Qu’est-ce que la peinture ?
Cette question a soulevé de nombreuses réactions au tournant du IXXe siècle vers le XXe alors que l’école classique perdait ses lettres de noblesse. Les peintres qui fréquentaient le café Gerbois (rue des Batignolles - actuellement avenue de Clichy à Paris) en savent quelque chose. Ceux qu’on a nommés impressionnistes voulaient réinventer la peinture. Une volonté qui a pris plus de 20 ans à se faire entendre, mais qui a porté du fruit. Parallèlement, Cézanne, lui aussi, marque une rupture avec les codes. Rupture qui a permis à des Matisses et des Picasso d’assoir leur style. C’est aussi à cette période que s’est largement diffusée la technique de la photographie. D’ailleurs, à certains égards, les mouvements du fauvisme et du cubisme analytique se sont développés en réaction à la photographie qui rendait la part belle à la réalité.
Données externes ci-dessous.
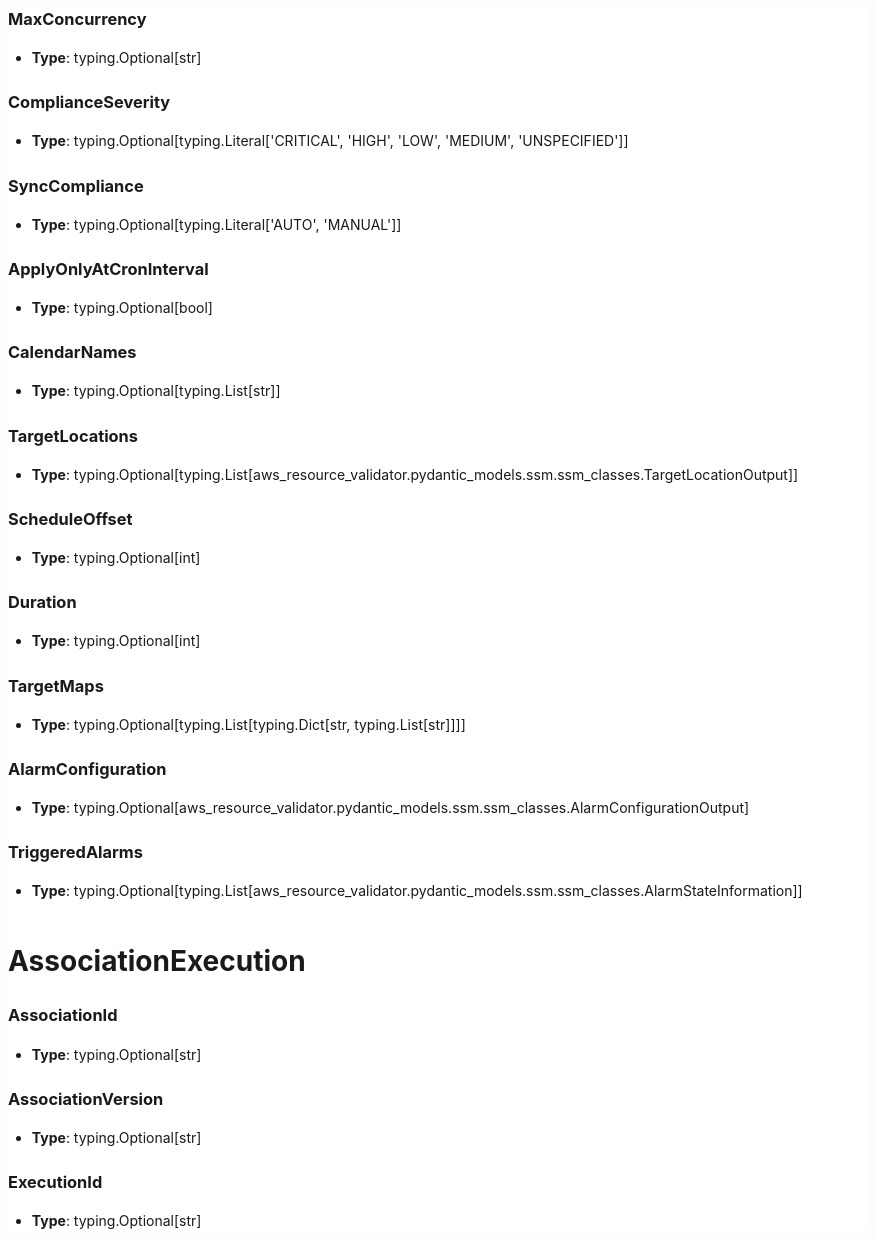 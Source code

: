### MaxConcurrency
- **Type**: typing.Optional[str]

### ComplianceSeverity
- **Type**: typing.Optional[typing.Literal['CRITICAL', 'HIGH', 'LOW', 'MEDIUM', 'UNSPECIFIED']]

### SyncCompliance
- **Type**: typing.Optional[typing.Literal['AUTO', 'MANUAL']]

### ApplyOnlyAtCronInterval
- **Type**: typing.Optional[bool]

### CalendarNames
- **Type**: typing.Optional[typing.List[str]]

### TargetLocations
- **Type**: typing.Optional[typing.List[aws_resource_validator.pydantic_models.ssm.ssm_classes.TargetLocationOutput]]

### ScheduleOffset
- **Type**: typing.Optional[int]

### Duration
- **Type**: typing.Optional[int]

### TargetMaps
- **Type**: typing.Optional[typing.List[typing.Dict[str, typing.List[str]]]]

### AlarmConfiguration
- **Type**: typing.Optional[aws_resource_validator.pydantic_models.ssm.ssm_classes.AlarmConfigurationOutput]

### TriggeredAlarms
- **Type**: typing.Optional[typing.List[aws_resource_validator.pydantic_models.ssm.ssm_classes.AlarmStateInformation]]


# AssociationExecution

### AssociationId
- **Type**: typing.Optional[str]

### AssociationVersion
- **Type**: typing.Optional[str]

### ExecutionId
- **Type**: typing.Optional[str]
Où en sommes-nous cent ans plus tard ?
Qu’est-ce que la peinture en face des programmes de générations d’images comme Midjourney, pour ne citer que lui ? On raconte que dans un délire d’opium, Picasso se débattait en son temps contre la photographie. Aurait-il alors imaginé une réalité différente en repensant aux motifs presque monochromes de l’œuvre de Cézanne « Le lac d’Annecy » de 1896 ? Lorsqu’on étudie la toile de Georges Braques, La roche-Guyon de 1909, la filiation entre Cézanne et le cubisme devient évidente, notamment en la comparant à La vue de Gardanne de 1885-86. Les peintres du début du XXI siècle ont du se réinventer face à une innovation technique qui allait révolutionner la restitution de la réalité : la photographie. Cette adaptation a permis le foisonnement de styles et de contre-styles en art que nous connaissons depuis. De l’expressionnisme abstrait, en passant par le dadaïsme, le pop’art, l’art minimal et j’en passe des vertes… et j’en passe des moins mures ! Pour le meilleur et parfois pour le pire, quoiqu’il y ait de la place pour tous.
Depuis l’émergence de l’appareil photo, nous avons connu l’avèvement du numérique et, à son paroxysme, la diffusion grand publique des appareils photo sur les téléphones portables. Depuis peu, tous peuvent se prendre pour des créateurs. Il n’y a qu’à écrire un bon prompt sur Midjourney et Cie et le tour est joué ! Mais Midjourney et Cie ne peint pas. Midjourney et Cie ne permet pas de ressentir une émotion forte devant une toile qui reflète les ombres et les lumières de la journée. Midjourney et Cie ne permet pas ce travail en texture que la peinture offre. On pourrait craindre que les programmes dits « d’intelligence » artificielle ne fassent de l’ombre aux artistes. Notez au passage que je fais bien la distinction. Non ! À l’instar de la photo qui a poussé bon nombre d’artistes à se réinventer, ces programmes nous pousseront aussi à voir au-delà des apparences. La mission de l’artiste ne se résume plus depuis plus d’un siècle à imiter la réalité. On nous reconnait le droit à intensifier la couleur, à modifier les formes, à recomposer les objets, à livrer des messages entendus et sous-entendus. Alors, que nous reste-t-il à faire ? Se réinventer, pardi !!!